TASK STATEMENT :: When you copy the records, keep every word exact and leave the pictures out.

Source texts of formatted documents
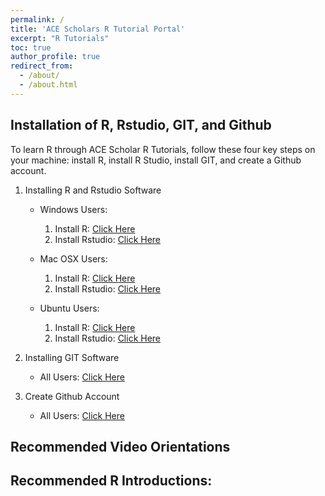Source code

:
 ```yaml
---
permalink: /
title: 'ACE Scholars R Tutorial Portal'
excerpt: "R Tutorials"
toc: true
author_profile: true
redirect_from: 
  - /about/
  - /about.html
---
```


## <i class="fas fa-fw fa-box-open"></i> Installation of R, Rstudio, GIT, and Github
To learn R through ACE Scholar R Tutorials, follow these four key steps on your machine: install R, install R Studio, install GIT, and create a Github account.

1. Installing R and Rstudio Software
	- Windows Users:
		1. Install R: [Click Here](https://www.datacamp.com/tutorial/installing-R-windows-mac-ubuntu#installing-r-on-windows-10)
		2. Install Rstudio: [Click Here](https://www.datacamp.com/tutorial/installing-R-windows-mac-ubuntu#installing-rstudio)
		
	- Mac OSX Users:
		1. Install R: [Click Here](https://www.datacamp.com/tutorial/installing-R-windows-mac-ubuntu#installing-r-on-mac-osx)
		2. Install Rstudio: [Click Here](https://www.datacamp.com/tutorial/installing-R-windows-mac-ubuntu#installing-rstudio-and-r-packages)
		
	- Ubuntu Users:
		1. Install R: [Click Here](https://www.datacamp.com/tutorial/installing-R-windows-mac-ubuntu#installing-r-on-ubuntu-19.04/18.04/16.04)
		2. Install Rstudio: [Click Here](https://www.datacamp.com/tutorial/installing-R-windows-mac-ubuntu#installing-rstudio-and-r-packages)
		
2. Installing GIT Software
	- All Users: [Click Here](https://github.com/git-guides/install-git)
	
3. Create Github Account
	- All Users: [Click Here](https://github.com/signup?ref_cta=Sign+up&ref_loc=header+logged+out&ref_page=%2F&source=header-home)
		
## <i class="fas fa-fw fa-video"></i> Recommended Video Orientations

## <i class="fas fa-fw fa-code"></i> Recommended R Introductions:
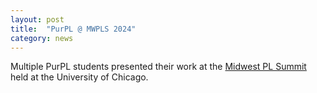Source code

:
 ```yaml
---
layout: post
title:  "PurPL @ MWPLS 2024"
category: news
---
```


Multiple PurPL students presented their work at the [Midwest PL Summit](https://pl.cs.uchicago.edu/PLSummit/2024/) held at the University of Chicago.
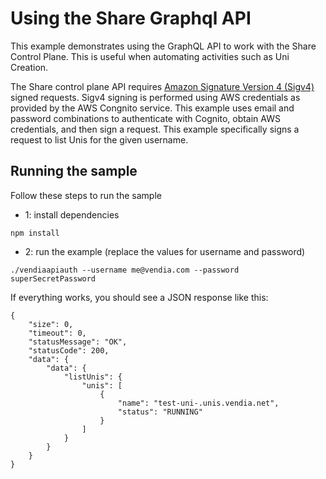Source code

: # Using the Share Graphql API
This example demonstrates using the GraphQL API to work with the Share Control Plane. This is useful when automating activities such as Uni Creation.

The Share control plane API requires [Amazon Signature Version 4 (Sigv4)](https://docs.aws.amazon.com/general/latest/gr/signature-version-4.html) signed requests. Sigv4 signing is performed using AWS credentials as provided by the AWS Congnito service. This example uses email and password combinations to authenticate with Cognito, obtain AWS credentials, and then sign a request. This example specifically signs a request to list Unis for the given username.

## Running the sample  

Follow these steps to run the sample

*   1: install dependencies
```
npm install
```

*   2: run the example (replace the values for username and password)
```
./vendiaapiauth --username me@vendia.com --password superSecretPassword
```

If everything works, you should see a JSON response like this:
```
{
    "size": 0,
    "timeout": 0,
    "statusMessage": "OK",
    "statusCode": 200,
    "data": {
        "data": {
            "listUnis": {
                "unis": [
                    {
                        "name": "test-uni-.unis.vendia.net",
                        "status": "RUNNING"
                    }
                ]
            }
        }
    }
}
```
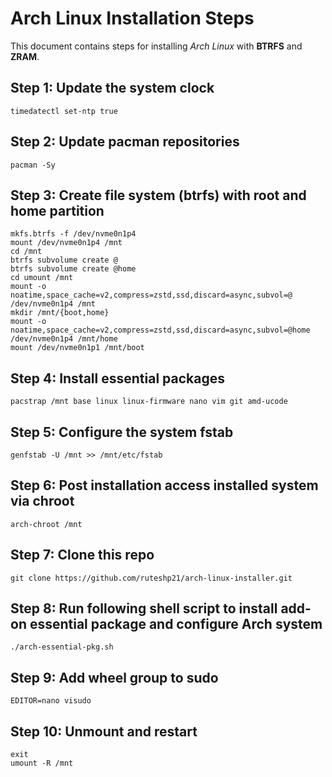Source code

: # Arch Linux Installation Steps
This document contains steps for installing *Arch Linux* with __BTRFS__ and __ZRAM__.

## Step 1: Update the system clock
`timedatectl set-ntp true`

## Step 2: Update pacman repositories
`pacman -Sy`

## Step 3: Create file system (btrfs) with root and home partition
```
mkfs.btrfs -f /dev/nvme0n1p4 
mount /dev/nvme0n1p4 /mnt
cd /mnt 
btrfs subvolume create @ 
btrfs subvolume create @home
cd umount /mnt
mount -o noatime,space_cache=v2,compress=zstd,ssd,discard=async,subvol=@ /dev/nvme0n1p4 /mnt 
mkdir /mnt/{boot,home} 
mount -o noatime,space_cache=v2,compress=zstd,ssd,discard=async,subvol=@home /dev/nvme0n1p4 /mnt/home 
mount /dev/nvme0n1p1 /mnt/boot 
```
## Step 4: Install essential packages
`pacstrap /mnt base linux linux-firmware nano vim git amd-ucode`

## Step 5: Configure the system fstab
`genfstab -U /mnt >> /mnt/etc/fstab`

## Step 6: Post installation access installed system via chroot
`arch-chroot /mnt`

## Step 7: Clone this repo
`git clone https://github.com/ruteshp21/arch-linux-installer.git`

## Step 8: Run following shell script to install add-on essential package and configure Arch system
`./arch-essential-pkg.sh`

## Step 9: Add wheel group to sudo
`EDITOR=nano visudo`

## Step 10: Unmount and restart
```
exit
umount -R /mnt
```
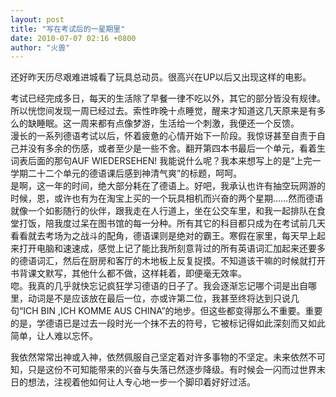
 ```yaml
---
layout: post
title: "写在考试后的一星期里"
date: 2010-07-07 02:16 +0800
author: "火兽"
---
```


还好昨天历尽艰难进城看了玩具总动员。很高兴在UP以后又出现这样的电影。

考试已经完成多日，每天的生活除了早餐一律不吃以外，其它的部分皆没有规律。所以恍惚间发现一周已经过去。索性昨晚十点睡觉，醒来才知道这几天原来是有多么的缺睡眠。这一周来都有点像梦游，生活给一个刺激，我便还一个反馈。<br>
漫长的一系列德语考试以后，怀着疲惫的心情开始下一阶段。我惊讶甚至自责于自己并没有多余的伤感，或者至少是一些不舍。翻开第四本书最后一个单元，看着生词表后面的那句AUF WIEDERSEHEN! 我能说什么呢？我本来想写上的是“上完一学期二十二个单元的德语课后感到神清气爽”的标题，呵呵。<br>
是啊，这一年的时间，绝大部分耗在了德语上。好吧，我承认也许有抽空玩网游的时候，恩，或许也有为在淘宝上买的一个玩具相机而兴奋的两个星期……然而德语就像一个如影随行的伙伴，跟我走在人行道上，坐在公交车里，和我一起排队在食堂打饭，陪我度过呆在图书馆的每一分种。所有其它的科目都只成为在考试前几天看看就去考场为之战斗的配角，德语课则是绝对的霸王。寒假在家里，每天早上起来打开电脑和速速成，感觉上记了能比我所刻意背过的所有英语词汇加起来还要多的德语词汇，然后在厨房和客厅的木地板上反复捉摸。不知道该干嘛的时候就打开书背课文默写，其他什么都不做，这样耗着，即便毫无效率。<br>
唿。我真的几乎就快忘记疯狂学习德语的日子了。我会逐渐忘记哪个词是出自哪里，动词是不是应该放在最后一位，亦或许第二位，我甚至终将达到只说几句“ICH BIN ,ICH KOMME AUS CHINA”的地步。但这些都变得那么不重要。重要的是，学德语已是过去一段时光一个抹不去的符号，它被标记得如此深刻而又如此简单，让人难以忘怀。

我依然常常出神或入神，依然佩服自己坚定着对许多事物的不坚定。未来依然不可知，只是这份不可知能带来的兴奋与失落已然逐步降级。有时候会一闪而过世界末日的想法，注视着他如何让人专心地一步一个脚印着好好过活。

REPLY TO THE TASK ::
Source code

:
 ```yaml
---
permalink: /
title: 'ACE Scholars R Tutorial Portal'
excerpt: "R Tutorials"
toc: true
author_profile: true
redirect_from: 
  - /about/
  - /about.html
---
```


## <i class="fas fa-fw fa-box-open"></i> Installation of R, Rstudio, GIT, and Github
To learn R through ACE Scholar R Tutorials, follow these four key steps on your machine: install R, install R Studio, install GIT, and create a Github account.

1. Installing R and Rstudio Software
	- Windows Users:
		1. Install R: [Click Here](https://www.datacamp.com/tutorial/installing-R-windows-mac-ubuntu#installing-r-on-windows-10)
		2. Install Rstudio: [Click Here](https://www.datacamp.com/tutorial/installing-R-windows-mac-ubuntu#installing-rstudio)
		
	- Mac OSX Users:
		1. Install R: [Click Here](https://www.datacamp.com/tutorial/installing-R-windows-mac-ubuntu#installing-r-on-mac-osx)
		2. Install Rstudio: [Click Here](https://www.datacamp.com/tutorial/installing-R-windows-mac-ubuntu#installing-rstudio-and-r-packages)
		
	- Ubuntu Users:
		1. Install R: [Click Here](https://www.datacamp.com/tutorial/installing-R-windows-mac-ubuntu#installing-r-on-ubuntu-19.04/18.04/16.04)
		2. Install Rstudio: [Click Here](https://www.datacamp.com/tutorial/installing-R-windows-mac-ubuntu#installing-rstudio-and-r-packages)
		
2. Installing GIT Software
	- All Users: [Click Here](https://github.com/git-guides/install-git)
	
3. Create Github Account
	- All Users: [Click Here](https://github.com/signup?ref_cta=Sign+up&ref_loc=header+logged+out&ref_page=%2F&source=header-home)
		
## <i class="fas fa-fw fa-video"></i> Recommended Video Orientations

## <i class="fas fa-fw fa-code"></i> Recommended R Introductions:
Source code

:
 ```yaml
---
layout: post
title:  "PurPL @ MWPLS 2024"
category: news
---
```


Multiple PurPL students presented their work at the [Midwest PL Summit](https://pl.cs.uchicago.edu/PLSummit/2024/) held at the University of Chicago.
Source code

: # Using the Share Graphql API
This example demonstrates using the GraphQL API to work with the Share Control Plane. This is useful when automating activities such as Uni Creation.

The Share control plane API requires [Amazon Signature Version 4 (Sigv4)](https://docs.aws.amazon.com/general/latest/gr/signature-version-4.html) signed requests. Sigv4 signing is performed using AWS credentials as provided by the AWS Congnito service. This example uses email and password combinations to authenticate with Cognito, obtain AWS credentials, and then sign a request. This example specifically signs a request to list Unis for the given username.

## Running the sample  

Follow these steps to run the sample

*   1: install dependencies
```
npm install
```

*   2: run the example (replace the values for username and password)
```
./vendiaapiauth --username me@vendia.com --password superSecretPassword
```

If everything works, you should see a JSON response like this:
```
{
    "size": 0,
    "timeout": 0,
    "statusMessage": "OK",
    "statusCode": 200,
    "data": {
        "data": {
            "listUnis": {
                "unis": [
                    {
                        "name": "test-uni-.unis.vendia.net",
                        "status": "RUNNING"
                    }
                ]
            }
        }
    }
}
```
Source code

: # Arch Linux Installation Steps
This document contains steps for installing *Arch Linux* with __BTRFS__ and __ZRAM__.

## Step 1: Update the system clock
`timedatectl set-ntp true`

## Step 2: Update pacman repositories
`pacman -Sy`

## Step 3: Create file system (btrfs) with root and home partition
```
mkfs.btrfs -f /dev/nvme0n1p4 
mount /dev/nvme0n1p4 /mnt
cd /mnt 
btrfs subvolume create @ 
btrfs subvolume create @home
cd umount /mnt
mount -o noatime,space_cache=v2,compress=zstd,ssd,discard=async,subvol=@ /dev/nvme0n1p4 /mnt 
mkdir /mnt/{boot,home} 
mount -o noatime,space_cache=v2,compress=zstd,ssd,discard=async,subvol=@home /dev/nvme0n1p4 /mnt/home 
mount /dev/nvme0n1p1 /mnt/boot 
```
## Step 4: Install essential packages
`pacstrap /mnt base linux linux-firmware nano vim git amd-ucode`

## Step 5: Configure the system fstab
`genfstab -U /mnt >> /mnt/etc/fstab`

## Step 6: Post installation access installed system via chroot
`arch-chroot /mnt`

## Step 7: Clone this repo
`git clone https://github.com/ruteshp21/arch-linux-installer.git`

## Step 8: Run following shell script to install add-on essential package and configure Arch system
`./arch-essential-pkg.sh`

## Step 9: Add wheel group to sudo
`EDITOR=nano visudo`

## Step 10: Unmount and restart
```
exit
umount -R /mnt
```
 ```yaml
---
layout: post
title: "写在考试后的一星期里"
date: 2010-07-07 02:16 +0800
author: "火兽"
---
```


还好昨天历尽艰难进城看了玩具总动员。很高兴在UP以后又出现这样的电影。

考试已经完成多日，每天的生活除了早餐一律不吃以外，其它的部分皆没有规律。所以恍惚间发现一周已经过去。索性昨晚十点睡觉，醒来才知道这几天原来是有多么的缺睡眠。这一周来都有点像梦游，生活给一个刺激，我便还一个反馈。<br>
漫长的一系列德语考试以后，怀着疲惫的心情开始下一阶段。我惊讶甚至自责于自己并没有多余的伤感，或者至少是一些不舍。翻开第四本书最后一个单元，看着生词表后面的那句AUF WIEDERSEHEN! 我能说什么呢？我本来想写上的是“上完一学期二十二个单元的德语课后感到神清气爽”的标题，呵呵。<br>
是啊，这一年的时间，绝大部分耗在了德语上。好吧，我承认也许有抽空玩网游的时候，恩，或许也有为在淘宝上买的一个玩具相机而兴奋的两个星期……然而德语就像一个如影随行的伙伴，跟我走在人行道上，坐在公交车里，和我一起排队在食堂打饭，陪我度过呆在图书馆的每一分种。所有其它的科目都只成为在考试前几天看看就去考场为之战斗的配角，德语课则是绝对的霸王。寒假在家里，每天早上起来打开电脑和速速成，感觉上记了能比我所刻意背过的所有英语词汇加起来还要多的德语词汇，然后在厨房和客厅的木地板上反复捉摸。不知道该干嘛的时候就打开书背课文默写，其他什么都不做，这样耗着，即便毫无效率。<br>
唿。我真的几乎就快忘记疯狂学习德语的日子了。我会逐渐忘记哪个词是出自哪里，动词是不是应该放在最后一位，亦或许第二位，我甚至终将达到只说几句“ICH BIN ,ICH KOMME AUS CHINA”的地步。但这些都变得那么不重要。重要的是，学德语已是过去一段时光一个抹不去的符号，它被标记得如此深刻而又如此简单，让人难以忘怀。

我依然常常出神或入神，依然佩服自己坚定着对许多事物的不坚定。未来依然不可知，只是这份不可知能带来的兴奋与失落已然逐步降级。有时候会一闪而过世界末日的想法，注视着他如何让人专心地一步一个脚印着好好过活。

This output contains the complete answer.